■ **WHAT TO WORK ON**
Find the line containing "1. The magic" in the entries below. Restate it and each line after it, word for word, up to and including the line containing "## Multiple modules".

■ **DATASET**

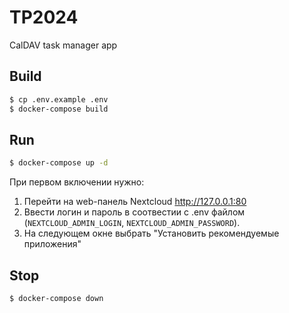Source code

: # TP2024
CalDAV task manager app

## Build
```bash
$ cp .env.example .env
$ docker-compose build
```

## Run
```bash
$ docker-compose up -d
```
При первом включении нужно:
1. Перейти на web-панель Nextcloud http://127.0.0.1:80
2. Ввести логин и пароль в соотвестии с .env файлом (```NEXTCLOUD_ADMIN_LOGIN```, ```NEXTCLOUD_ADMIN_PASSWORD```).
3. На следующем окне выбрать "Установить рекомендуемые приложения"


## Stop
```bash
$ docker-compose down
```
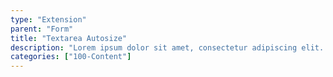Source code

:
 ```yaml
---
type: "Extension"
parent: "Form"
title: "Textarea Autosize"
description: "Lorem ipsum dolor sit amet, consectetur adipiscing elit. Nunc tempus laoreet leo sit amet iaculis."
categories: ["100-Content"]
---
```


<demo>
  <demovanilla src="demos/inline/extensions/form/textarea-autosize">
  </demovanilla>
</demo>
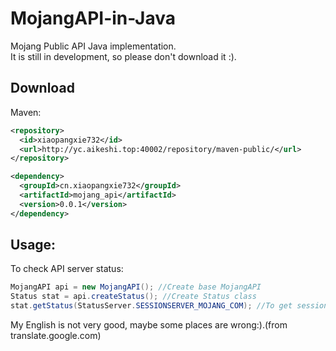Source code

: # MojangAPI-in-Java
Mojang Public API Java implementation.  
It is still in development, so please don't download it :).  
    
## Download
Maven:
```xml
<repository>
  <id>xiaopangxie732</id>
  <url>http://yc.aikeshi.top:40002/repository/maven-public/</url>
</repository>
```
```xml
<dependency>
  <groupId>cn.xiaopangxie732</groupId>
  <artifactId>mojang_api</artifactId>
  <version>0.0.1</version>
</dependency>
```
    
## Usage:      
To check API server status:
```java
MojangAPI api = new MojangAPI(); //Create base MojangAPI
Status stat = api.createStatus(); //Create Status class
stat.getStatus(StatusServer.SESSIONSERVER_MOJANG_COM); //To get sessionserver.mojang.com status
```
My English is not very good, maybe some places are wrong:).(from translate.google.com)
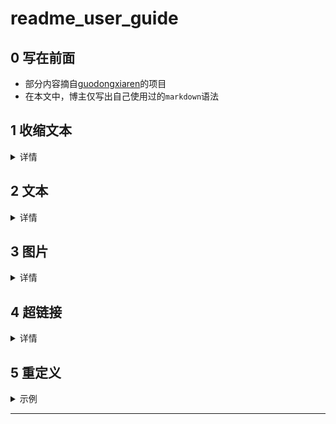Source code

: # readme_user_guide

## 0 写在前面
- 部分内容摘自[guodongxiaren](https://github.com/guodongxiaren/README)的项目
- 在本文中，博主仅写出自己使用过的`markdown`语法

## 1 收缩文本
<details>
<summary>详情</summary>  
  
- 使用如下代码
```
<details>
<summary>详情</summary>  
    
xxx
</details>
```  
</details>

## 2 文本
  
<details>
<summary>详情</summary>  
  
- 空格  
  示例
  ```
  一个空格&nbsp;
  两个空格&ensp;
  四个空格&emsp;
  细空格&thinsp;
  ```
  一个空格|&nbsp;|两个空格|&ensp;|四个空格|&emsp;|细空格|&thinsp;|  
- 换行  
  直接回车不能换行  
  在上一行结尾打出两个空格  
  这就是示例  
- 高亮  
  使用键盘上`tab`上边的反引号  
  单行-单对反引号，多行-三对反引号  
  示例  
  `这是单行文本`  
  ```
  这是多行文本
  这是多行文本
  这是多行文本
  ```
 - 字体格式&表格  

  |语法|效果|
  |:---:|:---:|
  |`*斜体1*`|*斜体1*|
  |`_斜体2_`| _斜体2_|
  |`**粗体1**`|**粗体1**|
  |`__粗体2__`|__粗体2__|
  |`这是一个 ~~删除线~~`|这是一个 ~~删除线~~|
  |`***斜粗体1***`|***斜粗体1***|
  |`___斜粗体2___`|___斜粗体2___|
  |`***~~斜粗体删除线1~~***`|***~~斜粗体删除线1~~***|
  |`~~***斜粗体删除线2***~~`|~~***斜粗体删除线2***~~|  

  **note：表格对齐方式**
  ```
  左对齐：|:---|
  右对齐：|---:|
  居中： |:---:|
  ```
</details>

## 3 图片
<details>
<summary>详情</summary>  
    
  - __建议将所需图片上传至自己的github__  
  [这是个教程](https://github.com/dazhuang17/github_user_guide/tree/main/git_user_guide)  
  
  基本格式：  
  `![alt](URL title)`  
  alt和title即对应HTML中的alt和title属性（都可省略）：  
  - alt表示图片显示失败时的替换文本
  - title表示鼠标悬停在图片时的显示文本（注意这里要加引号）
  - __URL可以重定义__，例如下面的表格3，__note:文字超链接也适用__  
  
  |#|语法|效果|
  |---|---|----
  |1|`![baidu](http://www.baidu.com/img/bdlogo.gif "百度logo")`|![baidu](http://www.baidu.com/img/bdlogo.gif "百度logo")
  |2|`![Image text](./images/0.jpg)`|![Image text](./images/0.jpg)
  |3|`![][touxiang-logo]`|![][touxiang-logo]

</details> 
  
  
## 4 超链接
<details>
<summary>详情</summary>  
    
- 文字链接  
[这是一个文字链接](https://github.com/dazhuang17)，指向dazhuang17的github。  
  示例  
  `[这是一个文字链接](https://github.com/dazhuang17)`  
  一般的，将[]作为ui显示载体，()内为链接地址。  
  同时也可以进行链接地址重定义，[这是一个文字链接][Github]，示例  
  `[这是一个文字链接][Github]`
- 图片链接  
  示例  
  `[![alt](URL)](URL)`  
  其中`![alt](URL)`为图片地址，`(URL)`为链接地址  
  __参考重定义，可灵活配置__
  
|#|语法|效果|
|---|----|:---:|
|1|`[![china-logo]](http://www.gov.cn/)`|[![china-logo]](http://www.gov.cn/)|
|2|`[![](./images/1.jpg)][china]`|[![](./images/1.jpg)][china]|
|3|`[![china-logo]][china]`|[![china-logo]][china]|
  
</details>

## 5 重定义
<details>
<summary>示例</summary>  
    
  ```
  [GitHub]:https://github.com/dazhuang17 
  [china]:http://www.gov.cn/
  [touxiang-logo]:./images/0.jpg
  [china-logo]:./images/1.jpg
  ```
</details>

--------------------------------
[GitHub]:https://github.com/dazhuang17 
[china]:http://www.gov.cn/
[touxiang-logo]:./images/0.jpg
[china-logo]:./images/1.jpg



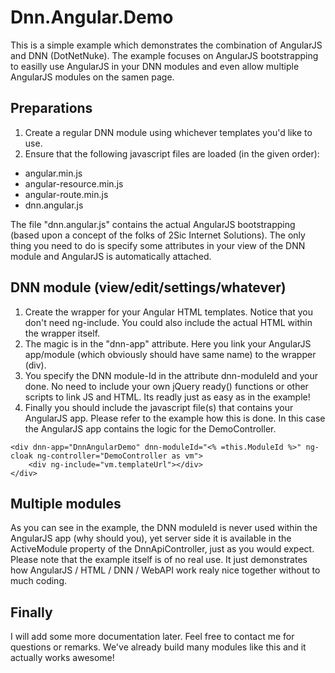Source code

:# Dnn.Angular.Demo
This is a simple example which demonstrates the combination of AngularJS and DNN (DotNetNuke).
The example focuses on AngularJS bootstrapping to easilly use AngularJS in your DNN modules and even allow multiple AngularJS modules on the samen page.

## Preparations
1. Create a regular DNN module using whichever templates you'd like to use.
1. Ensure that the following javascript files are loaded (in the given order):
* angular.min.js
* angular-resource.min.js
* angular-route.min.js
* dnn.angular.js

The file "dnn.angular.js" contains the actual AngularJS bootstrapping (based upon a concept of the folks of 2Sic Internet Solutions). The only thing you need to do is specify some attributes in your view of the DNN module and AngularJS is automatically attached.

## DNN module (view/edit/settings/whatever)
1. Create the wrapper for your Angular HTML templates. Notice that you don't need ng-include. You could also include the actual HTML within the wrapper itself.
1. The magic is in the "dnn-app" attribute. Here you link your AngularJS app/module (which obviously should have same name) to the wrapper (div).
1. You specify the DNN module-Id in the attribute dnn-moduleId and your done. No need to include your own jQuery ready() functions or other scripts to link JS and HTML. Its readly just as easy as in the example!
1. Finally you should include the javascript file(s) that contains your AngularJS app. Please refer to the example how this is done. In this case the AngularJS app contains the logic for the DemoController.

```'html
<div dnn-app="DnnAngularDemo" dnn-moduleId="<% =this.ModuleId %>" ng-cloak ng-controller="DemoController as vm">
    <div ng-include="vm.templateUrl"></div>
</div>
```

## Multiple modules
As you can see in the example, the DNN moduleId is never used within the AngularJS app (why should you), yet server side it is available in the ActiveModule property of the DnnApiController, just as you would expect.
Please note that the example itself is of no real use. It just demonstrates how AngularJS / HTML / DNN / WebAPI work realy nice together without to much coding.

## Finally
I will add some more documentation later. Feel free to contact me for questions or remarks. We've already build many modules like this and it actually works awesome!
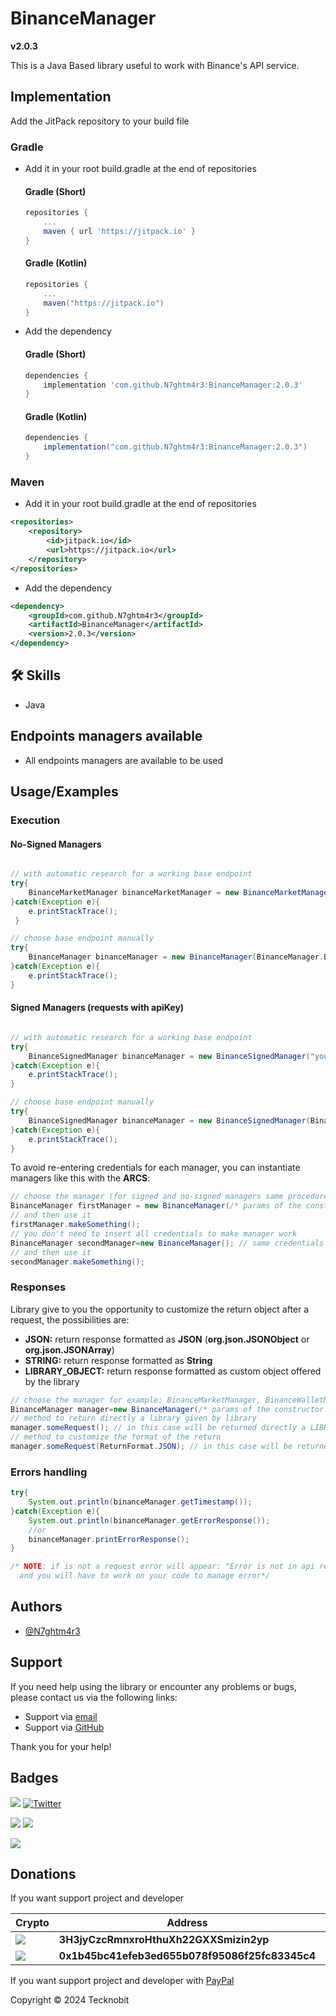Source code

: # BinanceManager
**v2.0.3**

This is a Java Based library useful to work with Binance's API service.

## Implementation

Add the JitPack repository to your build file

### Gradle

- Add it in your root build.gradle at the end of repositories

    #### Gradle (Short)
         
    ```gradle
    repositories {
        ...
        maven { url 'https://jitpack.io' }
    }
    ```

    #### Gradle (Kotlin)
         
    ```gradle
    repositories {
        ...
        maven("https://jitpack.io")
    }
    ```
    
- Add the dependency

    #### Gradle (Short)
         
    ```gradle
    dependencies {
        implementation 'com.github.N7ghtm4r3:BinanceManager:2.0.3'
    }
    ```

    #### Gradle (Kotlin)
         
    ```gradle
    dependencies {
        implementation("com.github.N7ghtm4r3:BinanceManager:2.0.3")
    }
    ```

### Maven

- Add it in your root build.gradle at the end of repositories

```xml
<repositories>
    <repository>
        <id>jitpack.io</id>
        <url>https://jitpack.io</url>
    </repository>
</repositories>
```
- Add the dependency

```xml
<dependency>
    <groupId>com.github.N7ghtm4r3</groupId>
    <artifactId>BinanceManager</artifactId>
    <version>2.0.3</version>
</dependency>
```

## 🛠 Skills
- Java

## Endpoints managers available

- All endpoints managers are available to be used

## Usage/Examples

### Execution

#### No-Signed Managers

```java

// with automatic research for a working base endpoint
try{
    BinanceMarketManager binanceMarketManager = new BinanceMarketManager();
}catch(Exception e){
    e.printStackTrace();
 }

// choose base endpoint manually
try{
    BinanceManager binanceManager = new BinanceManager(BinanceManager.BinanceEndpoint);
}catch(Exception e){
    e.printStackTrace();
}
```

#### Signed Managers (requests with apiKey)

```java

// with automatic research for a working base endpoint
try{
    BinanceSignedManager binanceManager = new BinanceSignedManager("yourApiKey","yourSecretKey");
}catch(Exception e){
    e.printStackTrace();
}

// choose base endpoint manually
try{
    BinanceSignedManager binanceManager = new BinanceSignedManager(BinanceManager.BinanceEndpoint,"yourApiKey","yourSecretKey");
}catch(Exception e){
    e.printStackTrace();
}
```

To avoid re-entering credentials for each manager, you can instantiate managers like this with the **ARCS**:

```java
// choose the manager (for signed and no-signed managers same procedure), for example: BinanceMarketManager, BinanceWalletManager, etc 
BinanceManager firstManager = new BinanceManager(/* params of the constructor chosen */,"apiKey","secretKey");
// and then use it 
firstManager.makeSomething();
// you don't need to insert all credentials to make manager work
BinanceManager secondManager=new BinanceManager(); // same credentials used
// and then use it
secondManager.makeSomething();
```

### Responses

Library give to you the opportunity to customize the return object after a request, the possibilities are:

- **JSON:** return response formatted as **JSON** (**org.json.JSONObject** or **org.json.JSONArray**)
- **STRING:** return response formatted as **String**
- **LIBRARY_OBJECT:** return response formatted as custom object offered by the library

```java
// choose the manager for example: BinanceMarketManager, BinanceWalletManager, etc
BinanceManager manager=new BinanceManager(/* params of the constructor chosen */);
// method to return directly a library given by library
manager.someRequest(); // in this case will be returned directly a LIBRARY_OBJECT
// method to customize the format of the return 
manager.someRequest(ReturnFormat.JSON); // in this case will be returned response in JSON format
```

### Errors handling

```java
try{
    System.out.println(binanceManager.getTimestamp());
}catch(Exception e){
    System.out.println(binanceManager.getErrorResponse());
    //or
    binanceManager.printErrorResponse();
}

/* NOTE: if is not a request error will appear: "Error is not in api request, check out your code"
  and you will have to work on your code to manage error*/
```

## Authors

- [@N7ghtm4r3](https://www.github.com/N7ghtm4r3)

## Support

If you need help using the library or encounter any problems or bugs, please contact us via the following links:

- Support via <a href="mailto:infotecknobitcompany@gmail.com">email</a>
- Support via <a href="https://github.com/N7ghtm4r3//BinanceManager/issues/new">GitHub</a>

Thank you for your help!

## Badges

[![](https://img.shields.io/badge/Google_Play-414141?style=for-the-badge&logo=google-play&logoColor=white)](https://play.google.com/store/apps/developer?id=Tecknobit)
[![Twitter](https://img.shields.io/badge/Twitter-1DA1F2?style=for-the-badge&logo=twitter&logoColor=white)](https://twitter.com/tecknobit)

[![](https://img.shields.io/badge/Binance-FCD535?style=for-the-badge&logo=binance&logoColor=white)](https://binance-docs.github.io/apidocs/spot/en/#general-api-information)
[![](https://img.shields.io/badge/Java-ED8B00?style=for-the-badge&logo=java&logoColor=white)](https://www.oracle.com/java/)

[![](https://jitpack.io/v/N7ghtm4r3/BinanceManager.svg)](https://jitpack.io/#N7ghtm4r3/BinanceManager)

## Donations

If you want support project and developer

| Crypto  | Address| Network |
| ------------- | ------------- | ------------- |
| ![](https://img.shields.io/badge/Bitcoin-000000?style=for-the-badge&logo=bitcoin&logoColor=white) | **3H3jyCzcRmnxroHthuXh22GXXSmizin2yp** | Bitcoin |
| ![](https://img.shields.io/badge/Ethereum-3C3C3D?style=for-the-badge&logo=Ethereum&logoColor=white)  | **0x1b45bc41efeb3ed655b078f95086f25fc83345c4**  | Ethereum |

If you want support project and developer with <a href="https://www.paypal.com/donate/?hosted_button_id=5QMN5UQH7LDT4">PayPal</a>

Copyright © 2024 Tecknobit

■ **ANSWER TO THIS TASK**
1. The magic is in the "dnn-app" attribute. Here you link your AngularJS app/module (which obviously should have same name) to the wrapper (div).
1. You specify the DNN module-Id in the attribute dnn-moduleId and your done. No need to include your own jQuery ready() functions or other scripts to link JS and HTML. Its readly just as easy as in the example!
1. Finally you should include the javascript file(s) that contains your AngularJS app. Please refer to the example how this is done. In this case the AngularJS app contains the logic for the DemoController.

```'html
<div dnn-app="DnnAngularDemo" dnn-moduleId="<% =this.ModuleId %>" ng-cloak ng-controller="DemoController as vm">
    <div ng-include="vm.templateUrl"></div>
</div>
```

## Multiple modules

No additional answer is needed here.